> **Records for this task**
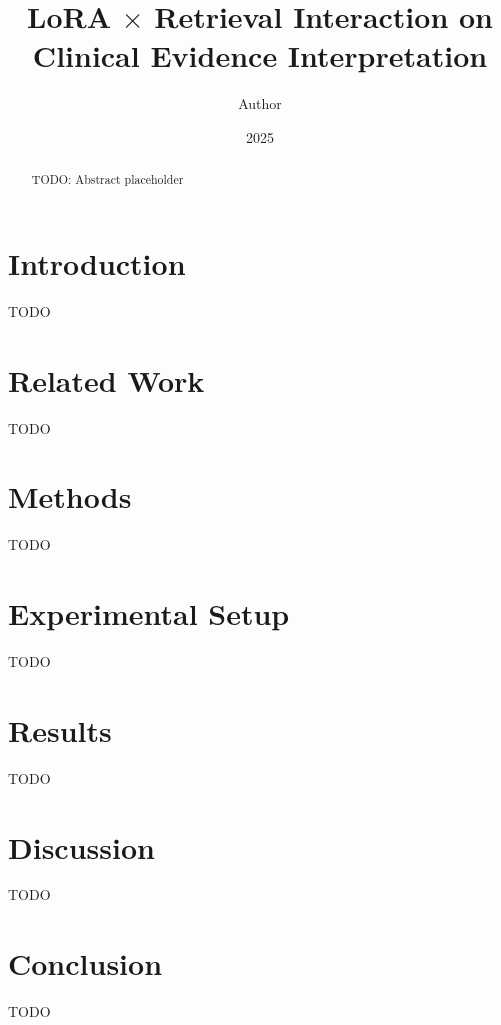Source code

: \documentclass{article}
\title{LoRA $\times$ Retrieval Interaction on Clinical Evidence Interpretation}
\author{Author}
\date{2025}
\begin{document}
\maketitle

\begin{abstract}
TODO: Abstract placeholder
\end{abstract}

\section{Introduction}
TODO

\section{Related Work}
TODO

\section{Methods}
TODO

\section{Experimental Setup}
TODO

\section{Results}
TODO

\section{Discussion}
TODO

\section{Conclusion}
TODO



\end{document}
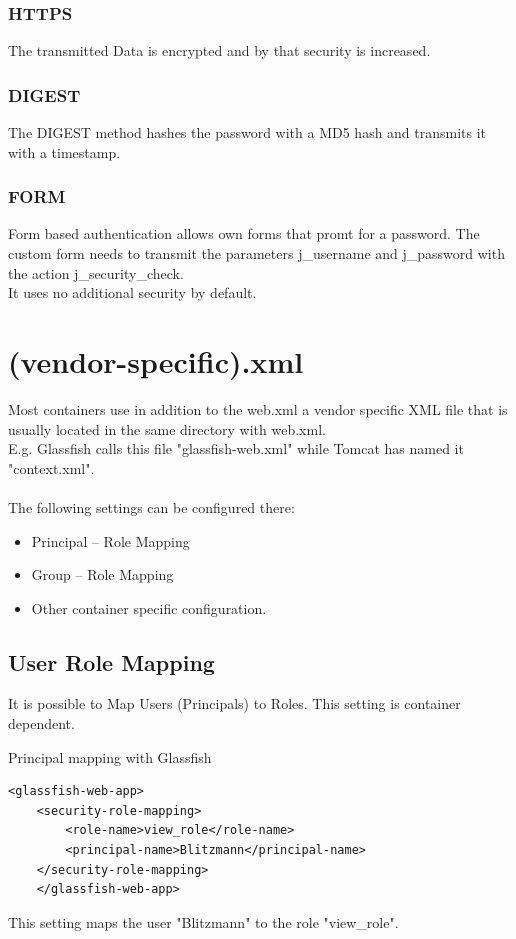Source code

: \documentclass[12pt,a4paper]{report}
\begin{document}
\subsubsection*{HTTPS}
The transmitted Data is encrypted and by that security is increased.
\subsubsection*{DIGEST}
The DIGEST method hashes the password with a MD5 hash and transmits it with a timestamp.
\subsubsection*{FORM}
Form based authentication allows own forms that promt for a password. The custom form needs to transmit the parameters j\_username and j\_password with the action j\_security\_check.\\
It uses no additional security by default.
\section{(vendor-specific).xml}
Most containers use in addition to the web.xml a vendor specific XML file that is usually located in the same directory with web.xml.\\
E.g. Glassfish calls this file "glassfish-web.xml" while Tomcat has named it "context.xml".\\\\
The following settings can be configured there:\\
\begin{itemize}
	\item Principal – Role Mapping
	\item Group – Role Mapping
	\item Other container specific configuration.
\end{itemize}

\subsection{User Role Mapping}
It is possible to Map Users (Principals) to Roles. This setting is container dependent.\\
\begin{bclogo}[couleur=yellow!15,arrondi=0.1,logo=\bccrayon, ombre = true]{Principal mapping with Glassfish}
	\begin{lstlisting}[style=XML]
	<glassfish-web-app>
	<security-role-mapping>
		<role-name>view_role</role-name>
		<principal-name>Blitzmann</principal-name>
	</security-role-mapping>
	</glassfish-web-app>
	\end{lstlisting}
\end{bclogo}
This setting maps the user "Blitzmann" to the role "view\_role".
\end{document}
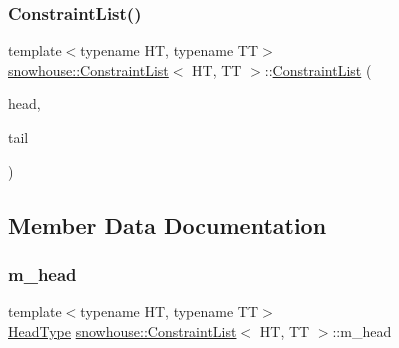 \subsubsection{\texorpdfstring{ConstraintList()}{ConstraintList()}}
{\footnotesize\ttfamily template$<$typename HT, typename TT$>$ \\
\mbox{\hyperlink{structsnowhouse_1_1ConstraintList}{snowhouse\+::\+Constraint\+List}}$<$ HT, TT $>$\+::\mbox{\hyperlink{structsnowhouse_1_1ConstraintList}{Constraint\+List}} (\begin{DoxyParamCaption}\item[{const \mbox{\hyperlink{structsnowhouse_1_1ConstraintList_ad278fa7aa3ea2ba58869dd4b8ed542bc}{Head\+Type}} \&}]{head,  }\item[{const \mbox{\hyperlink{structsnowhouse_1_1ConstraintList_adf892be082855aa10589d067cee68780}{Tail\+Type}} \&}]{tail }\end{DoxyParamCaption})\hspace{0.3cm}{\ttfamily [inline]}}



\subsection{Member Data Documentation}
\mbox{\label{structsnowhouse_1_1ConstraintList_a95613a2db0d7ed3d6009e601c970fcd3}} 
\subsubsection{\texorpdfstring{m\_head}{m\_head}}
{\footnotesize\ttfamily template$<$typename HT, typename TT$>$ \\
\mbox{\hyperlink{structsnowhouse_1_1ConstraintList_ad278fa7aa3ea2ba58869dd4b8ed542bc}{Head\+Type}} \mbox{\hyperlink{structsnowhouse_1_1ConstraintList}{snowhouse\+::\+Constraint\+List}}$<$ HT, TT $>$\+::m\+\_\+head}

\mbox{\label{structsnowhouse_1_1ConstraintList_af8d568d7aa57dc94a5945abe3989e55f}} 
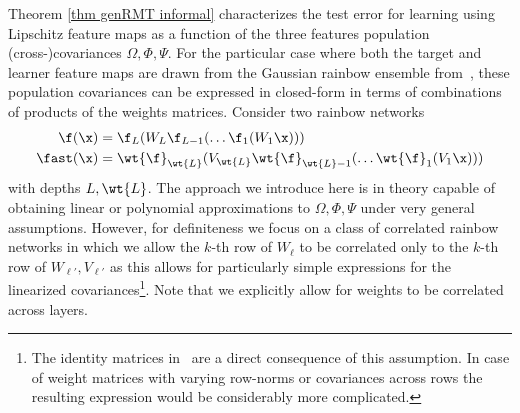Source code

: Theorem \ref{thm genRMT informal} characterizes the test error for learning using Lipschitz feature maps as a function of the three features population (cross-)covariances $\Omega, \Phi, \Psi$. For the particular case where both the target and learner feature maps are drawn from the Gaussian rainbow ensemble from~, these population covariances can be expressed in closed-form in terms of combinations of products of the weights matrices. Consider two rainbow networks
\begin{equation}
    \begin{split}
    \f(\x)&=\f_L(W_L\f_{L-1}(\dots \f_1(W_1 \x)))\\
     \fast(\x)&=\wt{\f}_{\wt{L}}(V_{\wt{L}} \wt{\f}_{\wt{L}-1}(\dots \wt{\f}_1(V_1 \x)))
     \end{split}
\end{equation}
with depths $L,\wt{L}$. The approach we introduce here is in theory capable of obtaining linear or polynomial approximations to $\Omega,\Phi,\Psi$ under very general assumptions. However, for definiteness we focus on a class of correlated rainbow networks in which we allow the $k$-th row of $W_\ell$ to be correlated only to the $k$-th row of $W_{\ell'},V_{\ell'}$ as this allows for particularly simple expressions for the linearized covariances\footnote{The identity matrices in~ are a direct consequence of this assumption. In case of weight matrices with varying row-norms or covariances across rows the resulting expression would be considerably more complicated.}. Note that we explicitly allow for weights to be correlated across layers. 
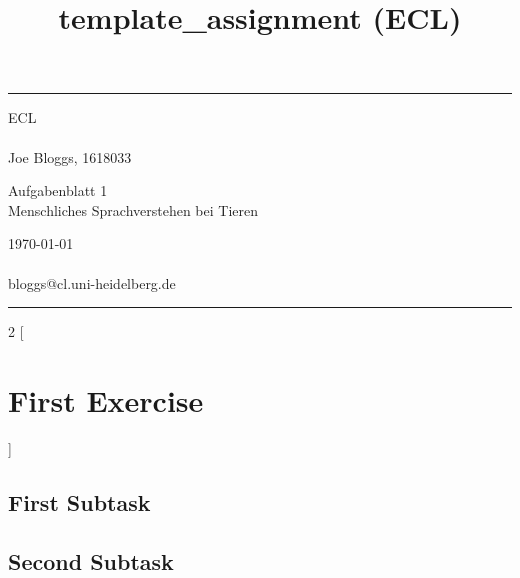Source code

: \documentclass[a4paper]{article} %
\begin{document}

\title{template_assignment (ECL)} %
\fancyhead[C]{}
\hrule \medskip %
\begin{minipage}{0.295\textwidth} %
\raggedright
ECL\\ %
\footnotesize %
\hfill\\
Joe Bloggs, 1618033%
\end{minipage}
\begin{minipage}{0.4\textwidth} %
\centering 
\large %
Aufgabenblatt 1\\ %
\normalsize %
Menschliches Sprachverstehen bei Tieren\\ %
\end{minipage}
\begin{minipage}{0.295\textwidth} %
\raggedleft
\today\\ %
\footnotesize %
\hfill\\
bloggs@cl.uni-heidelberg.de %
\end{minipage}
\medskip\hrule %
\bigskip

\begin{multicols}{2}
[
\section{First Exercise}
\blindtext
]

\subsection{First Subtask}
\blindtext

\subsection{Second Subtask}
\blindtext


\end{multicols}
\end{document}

...

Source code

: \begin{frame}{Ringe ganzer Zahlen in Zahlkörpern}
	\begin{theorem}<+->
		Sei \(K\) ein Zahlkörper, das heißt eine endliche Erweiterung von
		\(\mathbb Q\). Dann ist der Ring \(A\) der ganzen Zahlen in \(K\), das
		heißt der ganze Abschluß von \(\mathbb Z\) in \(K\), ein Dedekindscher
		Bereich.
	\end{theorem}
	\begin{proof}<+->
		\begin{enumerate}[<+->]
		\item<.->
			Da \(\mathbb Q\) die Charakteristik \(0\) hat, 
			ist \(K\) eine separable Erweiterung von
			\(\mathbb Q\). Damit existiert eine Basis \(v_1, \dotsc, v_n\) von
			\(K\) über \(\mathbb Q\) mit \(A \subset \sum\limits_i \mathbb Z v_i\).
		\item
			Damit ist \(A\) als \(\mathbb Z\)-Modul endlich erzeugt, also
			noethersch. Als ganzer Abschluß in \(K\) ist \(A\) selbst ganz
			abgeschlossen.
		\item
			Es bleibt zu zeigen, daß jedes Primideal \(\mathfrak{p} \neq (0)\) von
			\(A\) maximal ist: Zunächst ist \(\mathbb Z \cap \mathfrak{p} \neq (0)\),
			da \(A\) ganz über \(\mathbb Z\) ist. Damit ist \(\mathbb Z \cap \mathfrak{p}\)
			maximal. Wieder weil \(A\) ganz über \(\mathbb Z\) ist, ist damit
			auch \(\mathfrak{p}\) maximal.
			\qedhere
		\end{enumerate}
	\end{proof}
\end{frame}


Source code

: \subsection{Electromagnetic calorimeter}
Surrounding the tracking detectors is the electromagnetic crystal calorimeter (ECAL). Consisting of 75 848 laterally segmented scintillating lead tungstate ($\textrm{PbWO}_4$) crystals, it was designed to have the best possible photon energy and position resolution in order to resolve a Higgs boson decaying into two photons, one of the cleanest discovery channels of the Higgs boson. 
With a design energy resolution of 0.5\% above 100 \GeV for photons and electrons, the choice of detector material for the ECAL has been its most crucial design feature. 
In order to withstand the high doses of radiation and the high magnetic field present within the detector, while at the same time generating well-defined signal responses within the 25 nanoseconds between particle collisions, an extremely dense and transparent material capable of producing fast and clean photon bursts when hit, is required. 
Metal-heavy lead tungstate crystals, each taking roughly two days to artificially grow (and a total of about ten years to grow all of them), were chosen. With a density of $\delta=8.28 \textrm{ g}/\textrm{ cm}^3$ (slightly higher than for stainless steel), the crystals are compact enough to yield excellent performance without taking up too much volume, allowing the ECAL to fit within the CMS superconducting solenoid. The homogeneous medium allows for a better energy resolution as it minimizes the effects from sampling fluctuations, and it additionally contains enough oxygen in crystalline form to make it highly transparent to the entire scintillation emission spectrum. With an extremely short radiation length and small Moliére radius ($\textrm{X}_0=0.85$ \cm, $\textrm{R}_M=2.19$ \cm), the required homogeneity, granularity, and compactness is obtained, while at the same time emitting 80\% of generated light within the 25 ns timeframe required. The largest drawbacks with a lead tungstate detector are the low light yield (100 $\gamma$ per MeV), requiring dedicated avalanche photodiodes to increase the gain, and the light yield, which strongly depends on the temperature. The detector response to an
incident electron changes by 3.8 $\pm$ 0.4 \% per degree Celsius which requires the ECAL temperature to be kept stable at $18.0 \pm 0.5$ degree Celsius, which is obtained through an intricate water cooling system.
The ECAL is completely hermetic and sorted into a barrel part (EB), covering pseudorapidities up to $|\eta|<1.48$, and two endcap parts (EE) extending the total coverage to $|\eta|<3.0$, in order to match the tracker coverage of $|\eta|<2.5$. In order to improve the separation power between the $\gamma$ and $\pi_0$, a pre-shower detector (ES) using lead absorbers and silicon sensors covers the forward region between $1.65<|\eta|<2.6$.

...

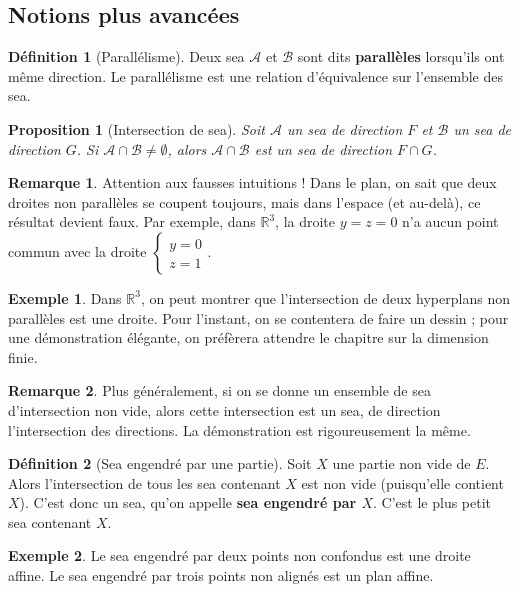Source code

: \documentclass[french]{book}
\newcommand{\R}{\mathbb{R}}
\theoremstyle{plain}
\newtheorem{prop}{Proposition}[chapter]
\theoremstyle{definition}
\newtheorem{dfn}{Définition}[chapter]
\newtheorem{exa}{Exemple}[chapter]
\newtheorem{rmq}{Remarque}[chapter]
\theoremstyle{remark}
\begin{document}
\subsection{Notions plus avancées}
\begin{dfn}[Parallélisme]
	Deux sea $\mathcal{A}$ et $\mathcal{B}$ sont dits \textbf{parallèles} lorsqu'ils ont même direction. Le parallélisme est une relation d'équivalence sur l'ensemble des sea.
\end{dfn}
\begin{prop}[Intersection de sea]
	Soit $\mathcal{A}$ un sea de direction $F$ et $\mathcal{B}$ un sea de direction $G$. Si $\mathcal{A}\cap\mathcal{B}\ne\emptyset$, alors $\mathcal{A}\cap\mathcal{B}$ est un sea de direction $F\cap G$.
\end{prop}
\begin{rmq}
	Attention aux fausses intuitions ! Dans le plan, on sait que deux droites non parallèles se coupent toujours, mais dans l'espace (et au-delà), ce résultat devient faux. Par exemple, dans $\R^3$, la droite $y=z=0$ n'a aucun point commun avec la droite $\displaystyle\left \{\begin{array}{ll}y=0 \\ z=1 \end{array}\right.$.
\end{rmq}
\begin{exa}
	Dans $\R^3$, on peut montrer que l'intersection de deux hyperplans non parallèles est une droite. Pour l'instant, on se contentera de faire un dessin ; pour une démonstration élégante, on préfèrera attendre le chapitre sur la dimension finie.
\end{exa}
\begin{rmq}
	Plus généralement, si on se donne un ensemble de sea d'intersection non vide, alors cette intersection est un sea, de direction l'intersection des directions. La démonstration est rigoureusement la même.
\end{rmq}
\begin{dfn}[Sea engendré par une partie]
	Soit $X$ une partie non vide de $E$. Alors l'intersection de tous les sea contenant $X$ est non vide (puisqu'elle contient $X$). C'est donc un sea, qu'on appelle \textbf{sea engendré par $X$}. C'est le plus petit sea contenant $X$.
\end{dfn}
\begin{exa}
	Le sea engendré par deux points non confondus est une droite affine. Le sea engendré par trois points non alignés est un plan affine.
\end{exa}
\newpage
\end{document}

> **Your assignment**
Find the string "Subtask" in the lines above and count those lines. Give only that count.

> **Solution**
2